Published online Nov 19, 2020. doi: 10.5498/wjp.v10.i11.260
Peer-review started: August 4, 2020
First decision: September 21, 2020
Revised: October 2, 2020
Accepted: October 20, 2020
Article in press: October 20, 2020
Published online: November 19, 2020
Despite important advances in the management of schizophrenia in recent decades, nonadherence remains a common phenomenon, with prevalence rates of approximately 40%-50%. The heterogeneity of findings regarding several risk factors for nonadherence could also be due to real heterogeneity among nonadherent patients.
The existence of two main subtypes according to intentionality has been hypothesized: Intentional and unintentional. Identification of subtypes as well as specific reasons for nonadherence would provide guidance in terms of different types of interventions.
To evaluate possible subtypes of nonadherence according to intentionality and to determine whether identified subtypes show a differential profile.
This naturalistic, observational, and 6-mo follow-up prospective study included 110 admitted patients diagnosed with schizophrenia or schizoaffective disorder. Baseline evaluation included sociodemographic, clinical, psychopathologic and treatment-related variables. Adherence was defined as the concurrence of adherence to antipsychotic treatment and outpatient follow-up during the six-month period. Adherence to antipsychotic treatment was defined as the concurrence of objective and subjective adherence. Subtypes were assigned at 6 mo follow-up based on a set of reasons for nonadherence.

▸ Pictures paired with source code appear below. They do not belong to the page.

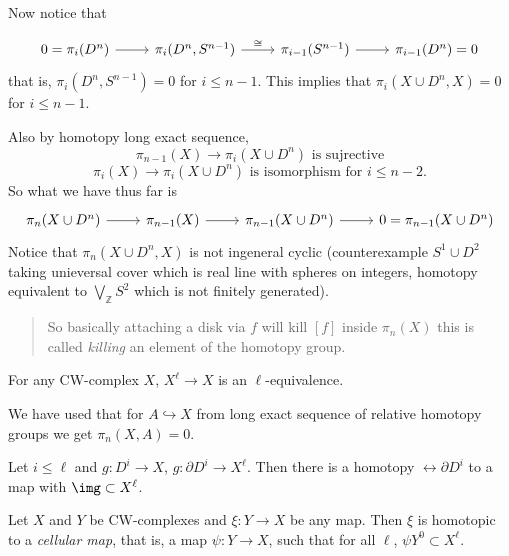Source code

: Now notice that

$$\begin{tikzcd}
	0=\pi_i(D^n)\arrow[r]&\pi_i(D^n,S^{n-1})\arrow[r,"\cong"]&\pi_{i-1}(S^{n-1})\arrow[r]&\pi_{i-1}(D^n)=0
\end{tikzcd}$$
that is, $\pi_i(D^n,S^{n-1})=0$ for $i\leq n-1$. This implies that $\pi_i(X\cup D^n,X)=0$ for $i\leq n-1$.

Also by homotopy long exact sequence,
$$\pi_{n-1}(X)\to \pi_i(X\cup D^n)\text{ is sujrective}$$
$$\pi_i(X)\to \pi_{i}(X\cup D^n)\text{ is isomorphism for }i\leq n-2.$$
So what we have thus far is
$$\begin{tikzcd}
	\pi_n(X\cup D^n)\arrow[r]&\pi_{n-1}(X)\arrow[r]&\pi_{n-1}(X\cup D^n)\arrow[r]&0=\pi_{n-1}(X\cup D^n)
\end{tikzcd}$$
Notice that $\pi_n(X\cup D^n,X)$ is not ingeneral cyclic (counterexample $S^1\cup D^2$ taking unieversal cover which is real line with spheres on integers, homotopy equivalent to $\bigvee_\mathbb{Z} S^2$ which is not finitely generated).

\begin{quote}
	{\color{red} So basically attaching a disk via $f$ will kill $[f]$ inside $\pi_n(X)$ this is called {\it killing} an element of the homotopy group.}
\end{quote}

\begin{proposition}
	For any CW-complex $X$, $X^\ell\to X$ is an $\ell$-equivalence.
\end{proposition}

\begin{remark}
	We have used that for $A\hookrightarrow X$ from long exact sequence of relative homotopy groups we get $\pi_n(X,A)=0$.
\end{remark}

\begin{lemma}
	Let $i\leq \ell$ and $g: D^i\to X$, $g:\partial D^i\to X^\ell$. Then there is a homotopy $\rel\partial D^i$ to a map with $\img\subset X^\ell$.
\end{lemma}

\begin{theorem}
	Let $X$ and $Y$ be CW-complexes and $\xi:Y\to X$ be any map. Then $\xi$ is homotopic to a {\it cellular map}, that is, a map $\psi:Y\to X$, such that for all $\ell$, $\psi Y^0\subset X^\ell$.
\end{theorem}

Sixty-four patients (58%; n = 64) fulfilled nonadherence criteria at the end of the follow-up period and were categorized according to subtype of nonadherence: 32 (50%) fulfilled criteria of intentional nonadherence, and 32 (50%) unintentional nonadherence (UNA). Several variables were independently associated with UNA: Low educational level (OR = 26.1; 95%CI: 2.819-241), worse treatment knowledge at six months (OR per unit = 0.904; 95%CI: 0.853-0.957) and nonpsychiatric treatment at six months (OR = 15.8; 95%CI: 1.790-139).
This study specifically tests the subtypes hypothesis in psychotic disorders. We found two subtypes of nonadherence according to intentionality, as well as differentiated profiles. Our results support the nonadherence subtypes hypothesis in psychotic disorders.
We propose some directions for future research: (1) Replication studies to confirm the existence of differentiated subtypes of nonadherence in psychotic disorders; and (2) If confirmed, adoption of a differentiated approach, both in future research and clinical practice.